Top of DATA RECORDS
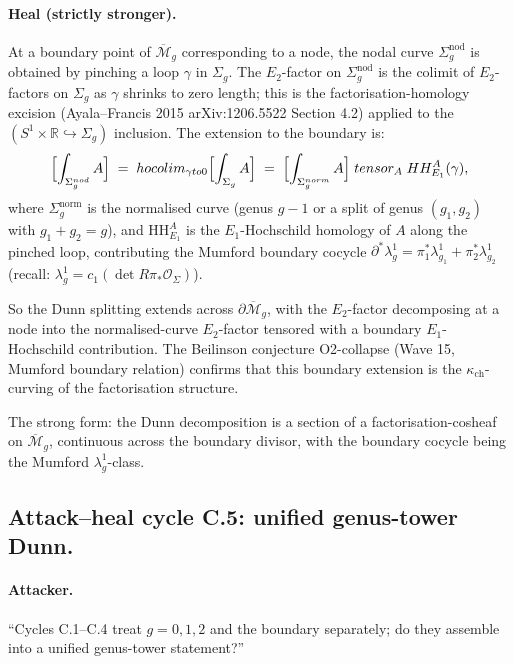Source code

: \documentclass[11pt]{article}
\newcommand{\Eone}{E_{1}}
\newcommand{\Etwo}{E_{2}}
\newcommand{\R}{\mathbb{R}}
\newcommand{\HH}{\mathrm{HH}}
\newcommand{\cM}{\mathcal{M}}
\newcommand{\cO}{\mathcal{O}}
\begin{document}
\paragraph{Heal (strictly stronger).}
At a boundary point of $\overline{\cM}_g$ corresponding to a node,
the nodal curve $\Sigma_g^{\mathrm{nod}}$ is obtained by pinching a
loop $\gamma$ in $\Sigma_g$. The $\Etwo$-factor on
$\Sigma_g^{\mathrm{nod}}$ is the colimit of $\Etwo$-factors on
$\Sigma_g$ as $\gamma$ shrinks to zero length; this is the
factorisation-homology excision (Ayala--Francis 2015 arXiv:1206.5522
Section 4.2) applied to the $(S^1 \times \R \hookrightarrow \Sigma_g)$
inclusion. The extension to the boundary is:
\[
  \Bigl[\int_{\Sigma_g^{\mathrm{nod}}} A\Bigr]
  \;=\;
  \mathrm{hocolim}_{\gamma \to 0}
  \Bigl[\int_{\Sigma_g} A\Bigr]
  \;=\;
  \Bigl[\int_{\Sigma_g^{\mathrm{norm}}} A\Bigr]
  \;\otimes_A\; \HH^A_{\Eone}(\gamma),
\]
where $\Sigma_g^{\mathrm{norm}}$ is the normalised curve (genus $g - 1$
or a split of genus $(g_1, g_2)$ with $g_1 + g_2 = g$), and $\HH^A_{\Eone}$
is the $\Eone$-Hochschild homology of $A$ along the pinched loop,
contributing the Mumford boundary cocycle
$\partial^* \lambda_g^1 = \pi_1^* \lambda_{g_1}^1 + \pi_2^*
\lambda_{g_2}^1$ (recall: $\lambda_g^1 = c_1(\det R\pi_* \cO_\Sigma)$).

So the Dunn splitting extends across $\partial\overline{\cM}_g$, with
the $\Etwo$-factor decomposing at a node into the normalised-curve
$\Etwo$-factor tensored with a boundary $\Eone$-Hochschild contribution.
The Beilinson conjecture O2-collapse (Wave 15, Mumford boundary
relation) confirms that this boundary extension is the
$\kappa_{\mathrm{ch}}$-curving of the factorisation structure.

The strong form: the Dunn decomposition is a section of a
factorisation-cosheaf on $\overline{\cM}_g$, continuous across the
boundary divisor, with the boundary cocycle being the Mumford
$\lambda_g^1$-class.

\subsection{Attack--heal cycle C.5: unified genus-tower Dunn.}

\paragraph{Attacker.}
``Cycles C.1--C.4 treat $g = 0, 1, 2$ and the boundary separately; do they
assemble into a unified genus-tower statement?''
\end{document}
Bottom of DATA RECORDS
Top of DATA RECORDS
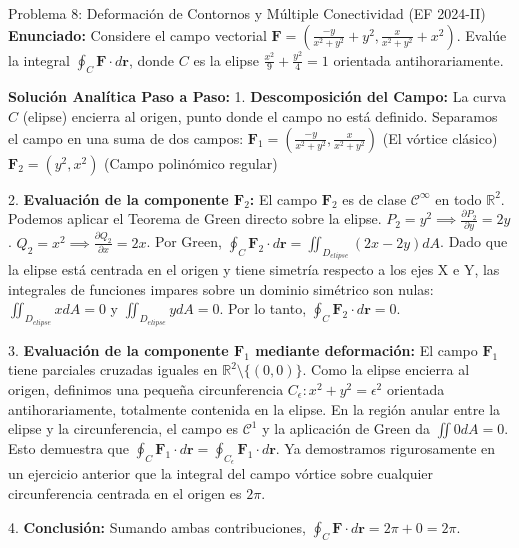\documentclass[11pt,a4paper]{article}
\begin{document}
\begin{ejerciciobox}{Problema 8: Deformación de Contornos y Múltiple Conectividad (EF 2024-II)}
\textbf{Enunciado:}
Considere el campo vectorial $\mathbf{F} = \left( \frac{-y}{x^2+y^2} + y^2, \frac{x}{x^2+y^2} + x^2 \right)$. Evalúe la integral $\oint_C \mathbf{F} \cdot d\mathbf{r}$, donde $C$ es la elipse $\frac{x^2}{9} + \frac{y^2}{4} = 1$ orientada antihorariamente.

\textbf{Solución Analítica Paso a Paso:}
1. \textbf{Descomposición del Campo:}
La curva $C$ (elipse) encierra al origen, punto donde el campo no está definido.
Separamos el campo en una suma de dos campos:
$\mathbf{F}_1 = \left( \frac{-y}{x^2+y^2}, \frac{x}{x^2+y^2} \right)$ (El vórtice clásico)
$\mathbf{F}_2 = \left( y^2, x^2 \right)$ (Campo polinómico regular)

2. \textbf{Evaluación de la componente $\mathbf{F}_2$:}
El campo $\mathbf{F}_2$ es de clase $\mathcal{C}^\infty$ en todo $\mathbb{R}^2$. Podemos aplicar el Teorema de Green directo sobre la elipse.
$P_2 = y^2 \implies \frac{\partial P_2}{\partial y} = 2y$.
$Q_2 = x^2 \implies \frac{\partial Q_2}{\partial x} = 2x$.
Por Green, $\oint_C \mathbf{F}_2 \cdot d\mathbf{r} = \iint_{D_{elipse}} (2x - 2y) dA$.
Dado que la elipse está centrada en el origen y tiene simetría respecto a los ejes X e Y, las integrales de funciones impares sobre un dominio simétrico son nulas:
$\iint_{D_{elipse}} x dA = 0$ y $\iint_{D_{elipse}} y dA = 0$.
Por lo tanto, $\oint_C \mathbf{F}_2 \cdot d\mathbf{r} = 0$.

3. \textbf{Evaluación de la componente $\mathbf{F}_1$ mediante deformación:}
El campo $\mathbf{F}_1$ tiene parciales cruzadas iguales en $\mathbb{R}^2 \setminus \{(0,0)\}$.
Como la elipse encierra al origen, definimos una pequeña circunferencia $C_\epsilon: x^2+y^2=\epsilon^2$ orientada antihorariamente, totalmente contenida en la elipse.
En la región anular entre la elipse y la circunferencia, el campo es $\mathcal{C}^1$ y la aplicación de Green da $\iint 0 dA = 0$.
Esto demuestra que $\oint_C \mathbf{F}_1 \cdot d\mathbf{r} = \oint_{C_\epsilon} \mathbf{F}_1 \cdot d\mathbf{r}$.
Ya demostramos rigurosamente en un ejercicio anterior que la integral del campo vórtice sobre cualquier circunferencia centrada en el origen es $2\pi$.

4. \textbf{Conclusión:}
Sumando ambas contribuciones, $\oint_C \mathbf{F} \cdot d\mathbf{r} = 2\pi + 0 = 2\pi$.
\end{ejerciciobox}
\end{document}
Bottom of DATA RECORDS
Find every line in the records that uses the string "boundary", then copy it.

At a boundary point of $\overline{\cM}_g$ corresponding to a node,
inclusion. The extension to the boundary is:
contributing the Mumford boundary cocycle
$\Etwo$-factor tensored with a boundary $\Eone$-Hochschild contribution.
The Beilinson conjecture O2-collapse (Wave 15, Mumford boundary
relation) confirms that this boundary extension is the
boundary divisor, with the boundary cocycle being the Mumford
``Cycles C.1--C.4 treat $g = 0, 1, 2$ and the boundary separately; do they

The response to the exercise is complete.